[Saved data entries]
++++++++++++++++++++

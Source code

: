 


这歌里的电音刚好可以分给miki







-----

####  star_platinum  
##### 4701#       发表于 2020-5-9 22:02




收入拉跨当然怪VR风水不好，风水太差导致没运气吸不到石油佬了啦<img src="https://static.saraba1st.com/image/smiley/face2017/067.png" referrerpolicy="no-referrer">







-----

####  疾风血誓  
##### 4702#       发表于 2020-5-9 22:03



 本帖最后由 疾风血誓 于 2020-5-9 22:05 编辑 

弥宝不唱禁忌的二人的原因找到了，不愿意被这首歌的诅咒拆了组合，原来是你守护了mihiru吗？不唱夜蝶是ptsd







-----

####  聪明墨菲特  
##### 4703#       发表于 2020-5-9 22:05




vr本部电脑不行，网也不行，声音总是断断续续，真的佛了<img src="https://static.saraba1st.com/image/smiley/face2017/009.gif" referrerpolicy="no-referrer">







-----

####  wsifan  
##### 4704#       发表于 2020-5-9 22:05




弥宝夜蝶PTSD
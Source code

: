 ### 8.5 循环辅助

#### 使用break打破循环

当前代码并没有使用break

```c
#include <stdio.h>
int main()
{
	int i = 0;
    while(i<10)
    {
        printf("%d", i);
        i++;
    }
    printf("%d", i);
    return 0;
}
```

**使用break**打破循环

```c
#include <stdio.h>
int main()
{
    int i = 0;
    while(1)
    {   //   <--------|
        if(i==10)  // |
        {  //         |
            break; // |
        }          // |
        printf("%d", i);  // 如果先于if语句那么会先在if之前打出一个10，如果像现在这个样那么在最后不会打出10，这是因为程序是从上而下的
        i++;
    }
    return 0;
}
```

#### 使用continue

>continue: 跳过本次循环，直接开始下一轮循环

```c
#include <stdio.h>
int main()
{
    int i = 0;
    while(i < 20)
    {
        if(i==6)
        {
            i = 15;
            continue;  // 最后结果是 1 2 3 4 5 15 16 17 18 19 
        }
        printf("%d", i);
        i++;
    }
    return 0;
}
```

++++++++++++++++++++

# [WHAT IS REQUIRED]
Select every line of the records holding the string "referrerpolicy".

# [RESULT OF THIS EXERCISE]
收入拉跨当然怪VR风水不好，风水太差导致没运气吸不到石油佬了啦<img src="https://static.saraba1st.com/image/smiley/face2017/067.png" referrerpolicy="no-referrer">
vr本部电脑不行，网也不行，声音总是断断续续，真的佛了<img src="https://static.saraba1st.com/image/smiley/face2017/009.gif" referrerpolicy="no-referrer">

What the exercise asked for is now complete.